---- Exercise materials

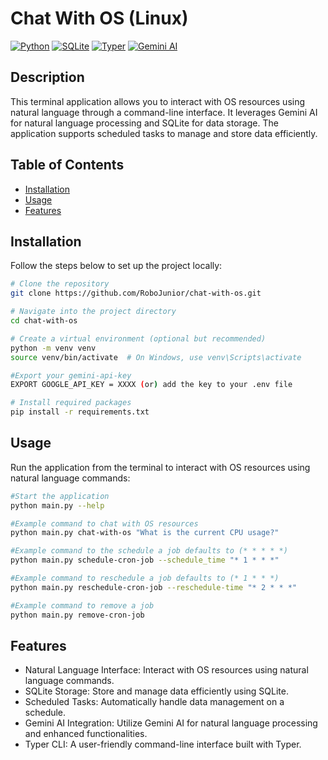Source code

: # Chat With OS (Linux)

[![Python](https://img.shields.io/badge/Python-3.x-blue.svg)](https://www.python.org/)
[![SQLite](https://img.shields.io/badge/Database-SQLite-lightgrey)](https://www.sqlite.org/)
[![Typer](https://img.shields.io/badge/CLI-Typer-green)](https://typer.tiangolo.com/)
[![Gemini AI](https://img.shields.io/badge/Gemini-AI-yellow)](https://example.com/gemini-ai)

## Description
This terminal application allows you to interact with OS resources using natural language through a command-line interface. It leverages Gemini AI for natural language processing and SQLite for data storage. The application supports scheduled tasks to manage and store data efficiently.


## Table of Contents

- [Installation](#installation)
- [Usage](#usage)
- [Features](#features)

## Installation

Follow the steps below to set up the project locally:

```bash
# Clone the repository
git clone https://github.com/RoboJunior/chat-with-os.git

# Navigate into the project directory
cd chat-with-os

# Create a virtual environment (optional but recommended)
python -m venv venv
source venv/bin/activate  # On Windows, use venv\Scripts\activate

#Export your gemini-api-key
EXPORT GOOGLE_API_KEY = XXXX (or) add the key to your .env file 

# Install required packages
pip install -r requirements.txt
```
## Usage
Run the application from the terminal to interact with OS resources using natural language commands:

```bash
#Start the application
python main.py --help

#Example command to chat with OS resources
python main.py chat-with-os "What is the current CPU usage?"

#Example command to the schedule a job defaults to (* * * * *)
python main.py schedule-cron-job --schedule_time "* 1 * * *" 

#Example command to reschedule a job defaults to (* 1 * * *)
python main.py reschedule-cron-job --reschedule-time "* 2 * * *"

#Example command to remove a job
python main.py remove-cron-job   
```

## Features
- Natural Language Interface: Interact with OS resources using natural language commands.
- SQLite Storage: Store and manage data efficiently using SQLite.
- Scheduled Tasks: Automatically handle data management on a schedule.
- Gemini AI Integration: Utilize Gemini AI for natural language processing and enhanced functionalities.
- Typer CLI: A user-friendly command-line interface built with Typer.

--------

With "processing" as the word to match, copy each line of the records that has it.

* **Completed task**:
This terminal application allows you to interact with OS resources using natural language through a command-line interface. It leverages Gemini AI for natural language processing and SQLite for data storage. The application supports scheduled tasks to manage and store data efficiently.
- Gemini AI Integration: Utilize Gemini AI for natural language processing and enhanced functionalities.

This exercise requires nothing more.